■ **What you should do**
Beginning at the line that contains "- **Version Management**: Clear", write out each remaining line of the entries below exactly as it stands.

■ **Provided data**
•••

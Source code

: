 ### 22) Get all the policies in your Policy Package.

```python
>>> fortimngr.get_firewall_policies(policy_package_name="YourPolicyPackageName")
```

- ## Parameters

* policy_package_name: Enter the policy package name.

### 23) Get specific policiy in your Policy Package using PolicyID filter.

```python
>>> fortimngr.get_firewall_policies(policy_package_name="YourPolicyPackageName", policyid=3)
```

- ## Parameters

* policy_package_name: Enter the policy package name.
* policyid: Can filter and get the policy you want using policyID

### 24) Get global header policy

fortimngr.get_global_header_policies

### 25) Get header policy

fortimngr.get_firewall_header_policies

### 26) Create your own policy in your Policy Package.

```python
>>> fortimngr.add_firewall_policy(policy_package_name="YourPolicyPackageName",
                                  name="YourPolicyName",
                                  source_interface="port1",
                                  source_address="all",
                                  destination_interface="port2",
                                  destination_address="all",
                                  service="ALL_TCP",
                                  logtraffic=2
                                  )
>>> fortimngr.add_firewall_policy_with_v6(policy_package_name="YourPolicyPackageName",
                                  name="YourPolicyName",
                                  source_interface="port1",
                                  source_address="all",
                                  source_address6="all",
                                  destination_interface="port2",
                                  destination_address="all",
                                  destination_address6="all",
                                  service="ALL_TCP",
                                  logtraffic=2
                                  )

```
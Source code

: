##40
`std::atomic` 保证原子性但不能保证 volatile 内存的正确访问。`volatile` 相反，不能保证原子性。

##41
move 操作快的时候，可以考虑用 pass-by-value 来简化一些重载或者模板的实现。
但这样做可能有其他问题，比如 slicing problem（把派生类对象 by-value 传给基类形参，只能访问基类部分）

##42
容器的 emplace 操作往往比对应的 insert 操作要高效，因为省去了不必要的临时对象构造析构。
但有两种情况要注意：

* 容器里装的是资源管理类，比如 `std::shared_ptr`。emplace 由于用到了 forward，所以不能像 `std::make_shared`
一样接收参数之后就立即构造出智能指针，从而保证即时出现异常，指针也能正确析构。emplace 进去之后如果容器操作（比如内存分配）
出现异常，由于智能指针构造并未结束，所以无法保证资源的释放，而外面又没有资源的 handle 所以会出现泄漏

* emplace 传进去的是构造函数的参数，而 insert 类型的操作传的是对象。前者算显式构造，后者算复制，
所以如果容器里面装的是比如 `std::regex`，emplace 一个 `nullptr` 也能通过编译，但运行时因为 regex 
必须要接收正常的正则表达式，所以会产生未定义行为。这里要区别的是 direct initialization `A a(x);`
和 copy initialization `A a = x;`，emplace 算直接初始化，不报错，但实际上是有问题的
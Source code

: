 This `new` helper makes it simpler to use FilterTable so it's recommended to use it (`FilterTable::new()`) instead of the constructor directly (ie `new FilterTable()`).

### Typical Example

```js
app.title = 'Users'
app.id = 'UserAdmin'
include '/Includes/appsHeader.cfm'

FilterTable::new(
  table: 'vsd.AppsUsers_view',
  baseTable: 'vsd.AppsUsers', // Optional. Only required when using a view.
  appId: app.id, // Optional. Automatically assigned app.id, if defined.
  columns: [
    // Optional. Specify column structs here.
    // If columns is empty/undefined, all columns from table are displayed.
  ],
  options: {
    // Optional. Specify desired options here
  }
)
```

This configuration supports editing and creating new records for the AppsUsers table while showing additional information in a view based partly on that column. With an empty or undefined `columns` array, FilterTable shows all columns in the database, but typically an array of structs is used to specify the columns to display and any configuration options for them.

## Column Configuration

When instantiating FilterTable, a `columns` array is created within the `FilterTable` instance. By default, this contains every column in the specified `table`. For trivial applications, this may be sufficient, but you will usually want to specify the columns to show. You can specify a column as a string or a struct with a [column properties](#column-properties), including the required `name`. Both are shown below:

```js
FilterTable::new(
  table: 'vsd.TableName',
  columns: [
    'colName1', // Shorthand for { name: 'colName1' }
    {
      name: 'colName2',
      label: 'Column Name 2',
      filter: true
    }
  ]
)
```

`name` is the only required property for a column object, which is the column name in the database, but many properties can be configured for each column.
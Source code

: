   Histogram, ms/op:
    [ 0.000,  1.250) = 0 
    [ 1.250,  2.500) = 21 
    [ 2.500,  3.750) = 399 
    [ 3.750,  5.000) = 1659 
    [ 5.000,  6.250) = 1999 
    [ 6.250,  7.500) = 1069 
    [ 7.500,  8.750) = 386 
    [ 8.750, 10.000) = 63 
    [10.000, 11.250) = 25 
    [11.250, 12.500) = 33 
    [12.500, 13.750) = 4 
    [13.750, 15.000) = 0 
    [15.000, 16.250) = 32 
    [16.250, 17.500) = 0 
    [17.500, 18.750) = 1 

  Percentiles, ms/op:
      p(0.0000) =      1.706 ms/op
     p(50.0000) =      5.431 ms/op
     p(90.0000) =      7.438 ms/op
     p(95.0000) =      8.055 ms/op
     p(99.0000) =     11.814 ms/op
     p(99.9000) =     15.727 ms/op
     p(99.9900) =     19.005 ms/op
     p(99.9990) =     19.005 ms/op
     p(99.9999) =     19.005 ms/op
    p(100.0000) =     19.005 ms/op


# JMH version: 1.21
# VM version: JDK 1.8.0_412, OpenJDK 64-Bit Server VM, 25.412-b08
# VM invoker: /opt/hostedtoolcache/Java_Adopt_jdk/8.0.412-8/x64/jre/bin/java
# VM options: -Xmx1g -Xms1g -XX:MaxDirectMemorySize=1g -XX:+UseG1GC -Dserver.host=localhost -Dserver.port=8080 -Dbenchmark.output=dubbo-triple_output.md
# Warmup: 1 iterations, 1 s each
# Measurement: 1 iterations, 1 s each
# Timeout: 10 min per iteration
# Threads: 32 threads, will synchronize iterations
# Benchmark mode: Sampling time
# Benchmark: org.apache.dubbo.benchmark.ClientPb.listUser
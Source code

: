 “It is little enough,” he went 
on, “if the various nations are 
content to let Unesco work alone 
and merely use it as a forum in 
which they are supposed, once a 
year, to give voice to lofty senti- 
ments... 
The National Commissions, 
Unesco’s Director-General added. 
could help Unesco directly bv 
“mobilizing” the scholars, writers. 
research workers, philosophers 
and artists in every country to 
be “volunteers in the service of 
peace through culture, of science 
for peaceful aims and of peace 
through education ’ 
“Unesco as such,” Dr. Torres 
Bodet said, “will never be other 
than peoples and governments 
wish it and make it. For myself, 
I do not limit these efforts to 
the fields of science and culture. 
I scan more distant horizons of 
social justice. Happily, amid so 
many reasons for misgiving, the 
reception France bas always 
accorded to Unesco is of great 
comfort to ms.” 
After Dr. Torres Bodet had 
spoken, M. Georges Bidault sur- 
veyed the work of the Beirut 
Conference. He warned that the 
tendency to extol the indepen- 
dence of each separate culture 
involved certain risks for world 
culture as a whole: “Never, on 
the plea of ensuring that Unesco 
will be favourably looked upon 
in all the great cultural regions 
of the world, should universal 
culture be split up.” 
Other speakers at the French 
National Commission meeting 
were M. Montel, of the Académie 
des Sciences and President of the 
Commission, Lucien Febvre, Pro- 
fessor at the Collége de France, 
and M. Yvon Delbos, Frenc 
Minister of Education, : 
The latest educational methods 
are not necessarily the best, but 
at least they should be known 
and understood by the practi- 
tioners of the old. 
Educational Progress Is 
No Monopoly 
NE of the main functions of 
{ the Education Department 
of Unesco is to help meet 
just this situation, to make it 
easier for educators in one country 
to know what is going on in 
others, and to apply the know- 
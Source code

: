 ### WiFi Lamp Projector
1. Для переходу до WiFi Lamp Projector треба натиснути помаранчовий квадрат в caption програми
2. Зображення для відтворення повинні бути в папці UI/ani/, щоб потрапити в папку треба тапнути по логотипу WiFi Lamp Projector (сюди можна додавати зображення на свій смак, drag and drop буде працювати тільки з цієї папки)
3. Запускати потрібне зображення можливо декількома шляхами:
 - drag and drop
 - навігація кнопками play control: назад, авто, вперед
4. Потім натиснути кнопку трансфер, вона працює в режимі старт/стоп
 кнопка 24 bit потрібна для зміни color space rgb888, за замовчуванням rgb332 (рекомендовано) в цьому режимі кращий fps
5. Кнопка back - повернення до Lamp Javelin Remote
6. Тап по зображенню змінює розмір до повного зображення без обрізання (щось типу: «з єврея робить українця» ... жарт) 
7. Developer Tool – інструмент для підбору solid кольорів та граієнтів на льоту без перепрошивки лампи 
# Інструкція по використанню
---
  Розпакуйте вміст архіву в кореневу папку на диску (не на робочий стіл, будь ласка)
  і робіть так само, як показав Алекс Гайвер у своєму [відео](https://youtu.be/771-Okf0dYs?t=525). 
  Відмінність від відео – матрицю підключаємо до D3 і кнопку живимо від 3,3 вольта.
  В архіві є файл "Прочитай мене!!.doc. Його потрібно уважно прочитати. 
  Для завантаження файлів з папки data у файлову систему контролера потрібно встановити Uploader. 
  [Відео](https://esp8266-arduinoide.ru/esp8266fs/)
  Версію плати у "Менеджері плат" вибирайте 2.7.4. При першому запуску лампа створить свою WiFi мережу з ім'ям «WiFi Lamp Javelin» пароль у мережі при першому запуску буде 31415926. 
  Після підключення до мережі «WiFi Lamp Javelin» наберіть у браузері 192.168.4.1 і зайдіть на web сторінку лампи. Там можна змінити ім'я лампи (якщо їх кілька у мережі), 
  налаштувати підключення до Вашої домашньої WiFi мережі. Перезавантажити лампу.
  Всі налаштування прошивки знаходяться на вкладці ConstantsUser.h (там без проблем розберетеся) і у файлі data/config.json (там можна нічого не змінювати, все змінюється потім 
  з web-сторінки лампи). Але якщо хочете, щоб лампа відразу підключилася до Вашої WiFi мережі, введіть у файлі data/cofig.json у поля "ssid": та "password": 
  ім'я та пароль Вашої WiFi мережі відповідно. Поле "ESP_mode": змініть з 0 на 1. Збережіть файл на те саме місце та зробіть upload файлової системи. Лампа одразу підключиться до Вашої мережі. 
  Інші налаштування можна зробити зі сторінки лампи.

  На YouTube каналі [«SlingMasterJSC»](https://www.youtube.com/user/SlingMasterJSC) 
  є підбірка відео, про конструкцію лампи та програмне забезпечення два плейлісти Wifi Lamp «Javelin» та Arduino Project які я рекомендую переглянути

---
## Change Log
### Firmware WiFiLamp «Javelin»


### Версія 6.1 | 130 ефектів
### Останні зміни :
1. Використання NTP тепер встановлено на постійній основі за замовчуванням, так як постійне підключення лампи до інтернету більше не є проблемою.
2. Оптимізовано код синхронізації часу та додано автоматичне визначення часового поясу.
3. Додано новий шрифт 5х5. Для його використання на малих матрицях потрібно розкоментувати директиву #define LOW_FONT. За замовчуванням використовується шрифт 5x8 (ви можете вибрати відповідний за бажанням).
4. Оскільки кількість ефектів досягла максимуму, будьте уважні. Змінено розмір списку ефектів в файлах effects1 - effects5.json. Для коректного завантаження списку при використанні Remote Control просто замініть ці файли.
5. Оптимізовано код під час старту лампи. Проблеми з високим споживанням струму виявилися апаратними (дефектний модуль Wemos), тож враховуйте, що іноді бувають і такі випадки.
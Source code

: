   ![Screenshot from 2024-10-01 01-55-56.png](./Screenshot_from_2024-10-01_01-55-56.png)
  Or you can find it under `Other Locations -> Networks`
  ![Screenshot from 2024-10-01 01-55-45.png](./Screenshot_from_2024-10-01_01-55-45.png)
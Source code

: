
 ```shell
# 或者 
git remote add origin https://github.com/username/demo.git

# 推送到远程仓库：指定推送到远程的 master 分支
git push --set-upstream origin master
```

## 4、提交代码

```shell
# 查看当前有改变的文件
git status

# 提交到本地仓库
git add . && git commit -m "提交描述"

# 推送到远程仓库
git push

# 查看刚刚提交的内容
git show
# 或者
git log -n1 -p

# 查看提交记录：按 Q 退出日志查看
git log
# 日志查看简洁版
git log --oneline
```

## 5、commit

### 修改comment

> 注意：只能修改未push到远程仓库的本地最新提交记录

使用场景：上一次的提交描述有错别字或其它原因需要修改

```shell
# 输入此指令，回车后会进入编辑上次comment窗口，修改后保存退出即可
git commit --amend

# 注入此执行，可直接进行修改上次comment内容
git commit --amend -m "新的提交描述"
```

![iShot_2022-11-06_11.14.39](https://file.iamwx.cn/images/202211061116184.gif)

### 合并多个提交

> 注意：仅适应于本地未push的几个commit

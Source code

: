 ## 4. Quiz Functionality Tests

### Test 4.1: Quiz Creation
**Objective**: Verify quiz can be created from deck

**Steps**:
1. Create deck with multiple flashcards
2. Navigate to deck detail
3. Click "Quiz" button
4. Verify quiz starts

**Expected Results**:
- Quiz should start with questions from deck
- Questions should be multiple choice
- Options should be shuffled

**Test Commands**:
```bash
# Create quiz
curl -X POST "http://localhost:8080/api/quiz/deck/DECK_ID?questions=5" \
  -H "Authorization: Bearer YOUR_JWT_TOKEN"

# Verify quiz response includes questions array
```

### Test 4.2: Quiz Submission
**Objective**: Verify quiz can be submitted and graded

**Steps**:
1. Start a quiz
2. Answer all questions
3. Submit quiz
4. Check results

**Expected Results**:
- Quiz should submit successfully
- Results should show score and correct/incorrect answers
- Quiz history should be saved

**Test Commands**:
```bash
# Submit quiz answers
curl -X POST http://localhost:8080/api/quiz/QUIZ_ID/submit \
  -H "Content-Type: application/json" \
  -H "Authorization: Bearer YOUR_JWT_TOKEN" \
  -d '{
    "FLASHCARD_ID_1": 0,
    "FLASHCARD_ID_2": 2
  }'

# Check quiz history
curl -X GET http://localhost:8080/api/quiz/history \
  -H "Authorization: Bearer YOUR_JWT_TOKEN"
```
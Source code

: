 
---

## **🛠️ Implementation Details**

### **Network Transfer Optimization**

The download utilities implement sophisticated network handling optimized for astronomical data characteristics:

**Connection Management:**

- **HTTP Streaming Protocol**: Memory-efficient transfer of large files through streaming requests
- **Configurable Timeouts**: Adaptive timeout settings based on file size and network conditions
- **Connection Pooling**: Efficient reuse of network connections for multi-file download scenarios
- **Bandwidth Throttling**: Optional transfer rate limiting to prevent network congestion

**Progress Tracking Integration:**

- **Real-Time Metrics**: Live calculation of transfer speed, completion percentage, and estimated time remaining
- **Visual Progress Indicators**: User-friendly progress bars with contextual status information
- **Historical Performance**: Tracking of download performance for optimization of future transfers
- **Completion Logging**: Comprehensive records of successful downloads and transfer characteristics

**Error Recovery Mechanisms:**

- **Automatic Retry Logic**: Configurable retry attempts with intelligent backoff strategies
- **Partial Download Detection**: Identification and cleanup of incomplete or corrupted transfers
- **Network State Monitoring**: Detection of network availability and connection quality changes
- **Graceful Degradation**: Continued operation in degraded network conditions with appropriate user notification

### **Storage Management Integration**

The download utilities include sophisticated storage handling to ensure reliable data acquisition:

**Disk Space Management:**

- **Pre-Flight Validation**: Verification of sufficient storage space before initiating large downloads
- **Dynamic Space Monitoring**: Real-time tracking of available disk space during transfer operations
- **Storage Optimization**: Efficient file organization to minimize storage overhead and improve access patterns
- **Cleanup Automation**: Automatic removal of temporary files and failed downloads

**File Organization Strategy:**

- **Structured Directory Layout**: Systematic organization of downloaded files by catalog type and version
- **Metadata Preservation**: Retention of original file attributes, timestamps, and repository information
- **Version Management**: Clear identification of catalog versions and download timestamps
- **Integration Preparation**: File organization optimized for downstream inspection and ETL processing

•••

■ **Answer box**
- **Version Management**: Clear identification of catalog versions and download timestamps
- **Integration Preparation**: File organization optimized for downstream inspection and ETL processing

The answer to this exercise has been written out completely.